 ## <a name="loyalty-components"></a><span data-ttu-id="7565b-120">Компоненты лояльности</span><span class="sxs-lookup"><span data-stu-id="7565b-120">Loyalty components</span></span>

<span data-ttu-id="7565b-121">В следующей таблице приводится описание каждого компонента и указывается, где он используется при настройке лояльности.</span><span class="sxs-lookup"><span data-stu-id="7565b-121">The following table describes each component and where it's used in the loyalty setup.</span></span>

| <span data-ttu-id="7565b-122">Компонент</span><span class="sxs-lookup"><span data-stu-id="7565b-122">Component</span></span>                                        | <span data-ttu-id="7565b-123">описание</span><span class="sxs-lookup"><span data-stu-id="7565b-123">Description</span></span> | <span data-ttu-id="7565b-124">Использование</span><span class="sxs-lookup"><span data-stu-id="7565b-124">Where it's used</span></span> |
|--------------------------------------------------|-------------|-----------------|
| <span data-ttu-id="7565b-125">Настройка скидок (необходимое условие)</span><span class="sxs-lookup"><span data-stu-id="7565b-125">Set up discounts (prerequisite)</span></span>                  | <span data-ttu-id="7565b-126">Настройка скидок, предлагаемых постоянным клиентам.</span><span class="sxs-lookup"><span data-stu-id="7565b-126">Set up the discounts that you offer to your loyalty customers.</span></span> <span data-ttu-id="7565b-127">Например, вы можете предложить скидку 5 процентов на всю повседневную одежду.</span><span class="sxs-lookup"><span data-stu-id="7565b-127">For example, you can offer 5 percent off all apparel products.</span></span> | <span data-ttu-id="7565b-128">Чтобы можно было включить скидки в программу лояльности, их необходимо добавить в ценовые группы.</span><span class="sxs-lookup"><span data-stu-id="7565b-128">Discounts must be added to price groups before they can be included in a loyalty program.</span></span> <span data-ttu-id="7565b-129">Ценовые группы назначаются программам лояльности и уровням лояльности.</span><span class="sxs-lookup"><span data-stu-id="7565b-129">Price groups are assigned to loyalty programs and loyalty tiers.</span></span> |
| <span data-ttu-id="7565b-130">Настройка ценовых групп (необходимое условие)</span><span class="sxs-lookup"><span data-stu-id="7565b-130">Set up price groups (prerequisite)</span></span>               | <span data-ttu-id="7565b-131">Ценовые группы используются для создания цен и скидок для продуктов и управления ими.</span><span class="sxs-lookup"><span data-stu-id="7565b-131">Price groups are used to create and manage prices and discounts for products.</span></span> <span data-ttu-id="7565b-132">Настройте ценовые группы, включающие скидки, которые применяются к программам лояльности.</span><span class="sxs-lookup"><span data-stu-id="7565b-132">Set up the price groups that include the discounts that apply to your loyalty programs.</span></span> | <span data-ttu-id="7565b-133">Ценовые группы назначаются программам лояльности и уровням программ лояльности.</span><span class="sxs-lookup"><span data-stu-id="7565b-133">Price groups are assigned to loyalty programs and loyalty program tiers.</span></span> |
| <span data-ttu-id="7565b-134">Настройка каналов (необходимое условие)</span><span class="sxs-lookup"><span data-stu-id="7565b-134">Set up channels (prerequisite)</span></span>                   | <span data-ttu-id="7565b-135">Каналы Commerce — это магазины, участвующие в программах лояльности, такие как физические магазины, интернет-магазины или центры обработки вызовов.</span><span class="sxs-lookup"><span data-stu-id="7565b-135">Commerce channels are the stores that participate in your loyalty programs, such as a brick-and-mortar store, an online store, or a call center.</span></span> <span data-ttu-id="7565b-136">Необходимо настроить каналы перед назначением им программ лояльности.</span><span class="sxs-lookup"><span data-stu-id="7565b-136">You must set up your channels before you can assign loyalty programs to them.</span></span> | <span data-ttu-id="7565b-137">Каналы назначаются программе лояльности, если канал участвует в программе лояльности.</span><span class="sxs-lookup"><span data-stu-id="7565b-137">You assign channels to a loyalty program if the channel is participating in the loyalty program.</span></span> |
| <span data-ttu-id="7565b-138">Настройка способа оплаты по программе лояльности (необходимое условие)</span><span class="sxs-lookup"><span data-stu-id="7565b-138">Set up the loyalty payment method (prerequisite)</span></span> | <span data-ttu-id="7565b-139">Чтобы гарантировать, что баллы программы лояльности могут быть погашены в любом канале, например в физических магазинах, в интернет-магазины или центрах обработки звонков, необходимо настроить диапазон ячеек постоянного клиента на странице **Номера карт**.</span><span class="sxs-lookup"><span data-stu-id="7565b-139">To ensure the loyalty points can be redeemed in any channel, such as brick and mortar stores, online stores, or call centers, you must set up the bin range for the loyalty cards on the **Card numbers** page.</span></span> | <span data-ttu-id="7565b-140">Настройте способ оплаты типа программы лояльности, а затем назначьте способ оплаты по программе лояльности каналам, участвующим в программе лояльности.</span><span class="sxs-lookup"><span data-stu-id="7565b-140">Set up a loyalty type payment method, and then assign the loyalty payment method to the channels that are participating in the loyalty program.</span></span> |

■ Requirement: What you return must match the listing above exactly, with every line included.

■ Exercise solution:
 ## <a name="loyalty-components"></a><span data-ttu-id="7565b-120">Компоненты лояльности</span><span class="sxs-lookup"><span data-stu-id="7565b-120">Loyalty components</span></span>

<span data-ttu-id="7565b-121">В следующей таблице приводится описание каждого компонента и указывается, где он используется при настройке лояльности.</span><span class="sxs-lookup"><span data-stu-id="7565b-121">The following table describes each component and where it's used in the loyalty setup.</span></span>

| <span data-ttu-id="7565b-122">Компонент</span><span class="sxs-lookup"><span data-stu-id="7565b-122">Component</span></span>                                        | <span data-ttu-id="7565b-123">описание</span><span class="sxs-lookup"><span data-stu-id="7565b-123">Description</span></span> | <span data-ttu-id="7565b-124">Использование</span><span class="sxs-lookup"><span data-stu-id="7565b-124">Where it's used</span></span> |
|--------------------------------------------------|-------------|-----------------|
| <span data-ttu-id="7565b-125">Настройка скидок (необходимое условие)</span><span class="sxs-lookup"><span data-stu-id="7565b-125">Set up discounts (prerequisite)</span></span>                  | <span data-ttu-id="7565b-126">Настройка скидок, предлагаемых постоянным клиентам.</span><span class="sxs-lookup"><span data-stu-id="7565b-126">Set up the discounts that you offer to your loyalty customers.</span></span> <span data-ttu-id="7565b-127">Например, вы можете предложить скидку 5 процентов на всю повседневную одежду.</span><span class="sxs-lookup"><span data-stu-id="7565b-127">For example, you can offer 5 percent off all apparel products.</span></span> | <span data-ttu-id="7565b-128">Чтобы можно было включить скидки в программу лояльности, их необходимо добавить в ценовые группы.</span><span class="sxs-lookup"><span data-stu-id="7565b-128">Discounts must be added to price groups before they can be included in a loyalty program.</span></span> <span data-ttu-id="7565b-129">Ценовые группы назначаются программам лояльности и уровням лояльности.</span><span class="sxs-lookup"><span data-stu-id="7565b-129">Price groups are assigned to loyalty programs and loyalty tiers.</span></span> |
| <span data-ttu-id="7565b-130">Настройка ценовых групп (необходимое условие)</span><span class="sxs-lookup"><span data-stu-id="7565b-130">Set up price groups (prerequisite)</span></span>               | <span data-ttu-id="7565b-131">Ценовые группы используются для создания цен и скидок для продуктов и управления ими.</span><span class="sxs-lookup"><span data-stu-id="7565b-131">Price groups are used to create and manage prices and discounts for products.</span></span> <span data-ttu-id="7565b-132">Настройте ценовые группы, включающие скидки, которые применяются к программам лояльности.</span><span class="sxs-lookup"><span data-stu-id="7565b-132">Set up the price groups that include the discounts that apply to your loyalty programs.</span></span> | <span data-ttu-id="7565b-133">Ценовые группы назначаются программам лояльности и уровням программ лояльности.</span><span class="sxs-lookup"><span data-stu-id="7565b-133">Price groups are assigned to loyalty programs and loyalty program tiers.</span></span> |
| <span data-ttu-id="7565b-134">Настройка каналов (необходимое условие)</span><span class="sxs-lookup"><span data-stu-id="7565b-134">Set up channels (prerequisite)</span></span>                   | <span data-ttu-id="7565b-135">Каналы Commerce — это магазины, участвующие в программах лояльности, такие как физические магазины, интернет-магазины или центры обработки вызовов.</span><span class="sxs-lookup"><span data-stu-id="7565b-135">Commerce channels are the stores that participate in your loyalty programs, such as a brick-and-mortar store, an online store, or a call center.</span></span> <span data-ttu-id="7565b-136">Необходимо настроить каналы перед назначением им программ лояльности.</span><span class="sxs-lookup"><span data-stu-id="7565b-136">You must set up your channels before you can assign loyalty programs to them.</span></span> | <span data-ttu-id="7565b-137">Каналы назначаются программе лояльности, если канал участвует в программе лояльности.</span><span class="sxs-lookup"><span data-stu-id="7565b-137">You assign channels to a loyalty program if the channel is participating in the loyalty program.</span></span> |
| <span data-ttu-id="7565b-138">Настройка способа оплаты по программе лояльности (необходимое условие)</span><span class="sxs-lookup"><span data-stu-id="7565b-138">Set up the loyalty payment method (prerequisite)</span></span> | <span data-ttu-id="7565b-139">Чтобы гарантировать, что баллы программы лояльности могут быть погашены в любом канале, например в физических магазинах, в интернет-магазины или центрах обработки звонков, необходимо настроить диапазон ячеек постоянного клиента на странице **Номера карт**.</span><span class="sxs-lookup"><span data-stu-id="7565b-139">To ensure the loyalty points can be redeemed in any channel, such as brick and mortar stores, online stores, or call centers, you must set up the bin range for the loyalty cards on the **Card numbers** page.</span></span> | <span data-ttu-id="7565b-140">Настройте способ оплаты типа программы лояльности, а затем назначьте способ оплаты по программе лояльности каналам, участвующим в программе лояльности.</span><span class="sxs-lookup"><span data-stu-id="7565b-140">Set up a loyalty type payment method, and then assign the loyalty payment method to the channels that are participating in the loyalty program.</span></span> |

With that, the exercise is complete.